I've enjoyed all these posts so far (I thought Elisa's was fantastic!) and this one is no exception. Probably more so because it's the only film referenced so far I've seen (about a hundred times when I was a kid) and this character especially was one of my favourites. I think you captured her perfectly.

Violaine said...

Oh wow what a great message ! One of my favorite teen movie of all :)
I can still hear the Principal Jones screaming "Bueller !!" with a menacing voice !
Shalimar i wear & love; I could easily imagine her romantically put this fragrance before going to bed...

Brian said...

Angela, she WAS in Eating Raoul! I just looked it up. How funny. It's amazing how steadily she's worked over the last three decades.

Our strict diet of John Hughes is almost over and I'm itching to talk about other things. It's been fun but , as you know, I'm not used to restricting what I say!

Anonymous said...

Oh, Grace, Grace... a little piece of perfect. "He's a righteous dude," is a familiar, oft-used quote at my house.

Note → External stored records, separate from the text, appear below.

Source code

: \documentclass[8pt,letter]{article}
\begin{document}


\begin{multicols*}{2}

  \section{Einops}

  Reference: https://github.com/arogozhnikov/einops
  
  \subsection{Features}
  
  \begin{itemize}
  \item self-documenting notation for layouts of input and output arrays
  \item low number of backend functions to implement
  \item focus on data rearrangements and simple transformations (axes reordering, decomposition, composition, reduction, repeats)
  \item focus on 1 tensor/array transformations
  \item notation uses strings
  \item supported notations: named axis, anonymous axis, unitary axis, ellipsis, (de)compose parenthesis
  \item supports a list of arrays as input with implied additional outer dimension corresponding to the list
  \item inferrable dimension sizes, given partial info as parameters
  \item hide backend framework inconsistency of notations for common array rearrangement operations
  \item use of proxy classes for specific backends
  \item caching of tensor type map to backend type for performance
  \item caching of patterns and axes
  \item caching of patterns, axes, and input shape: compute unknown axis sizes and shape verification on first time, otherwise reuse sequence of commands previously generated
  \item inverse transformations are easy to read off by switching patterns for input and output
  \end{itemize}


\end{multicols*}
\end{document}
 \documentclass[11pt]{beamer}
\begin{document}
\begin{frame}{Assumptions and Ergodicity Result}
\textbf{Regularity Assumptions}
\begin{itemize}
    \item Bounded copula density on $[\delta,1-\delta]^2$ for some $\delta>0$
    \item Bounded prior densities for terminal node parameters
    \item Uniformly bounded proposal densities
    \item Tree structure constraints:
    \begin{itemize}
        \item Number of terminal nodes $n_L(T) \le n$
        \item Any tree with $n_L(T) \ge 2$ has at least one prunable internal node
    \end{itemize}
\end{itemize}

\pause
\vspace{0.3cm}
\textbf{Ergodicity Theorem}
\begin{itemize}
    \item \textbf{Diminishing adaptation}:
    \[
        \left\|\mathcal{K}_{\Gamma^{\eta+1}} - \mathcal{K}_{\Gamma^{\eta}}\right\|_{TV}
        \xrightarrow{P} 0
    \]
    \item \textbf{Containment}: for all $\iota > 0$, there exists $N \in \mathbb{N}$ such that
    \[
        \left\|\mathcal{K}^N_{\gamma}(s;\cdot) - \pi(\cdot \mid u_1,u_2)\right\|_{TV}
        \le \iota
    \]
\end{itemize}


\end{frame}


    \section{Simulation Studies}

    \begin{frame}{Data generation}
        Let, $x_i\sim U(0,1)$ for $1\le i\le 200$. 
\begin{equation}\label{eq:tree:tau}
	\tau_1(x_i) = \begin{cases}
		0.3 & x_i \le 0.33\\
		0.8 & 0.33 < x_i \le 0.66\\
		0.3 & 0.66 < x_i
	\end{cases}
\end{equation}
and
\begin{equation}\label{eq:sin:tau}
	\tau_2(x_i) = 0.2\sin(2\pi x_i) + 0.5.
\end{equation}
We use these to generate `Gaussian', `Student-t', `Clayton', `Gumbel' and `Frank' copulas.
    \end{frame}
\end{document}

I LOVE Cameron, though - he's probably my favorite, favorite Hughes character ever. Which should tell you something about me, of course. (I don't think Cameron wears any scent, but he's fanatical about using his Old Spice deodorant stick. Frequently.)

Brian said...

Muse, maybe Cameron WOULD wear Old Spice, or even Brut? Sorry to hear about your grandmother, by the way. I know from what you blogged that it wasn't exactly a surprise but it's never an easy adjustment, even when you know it's coming.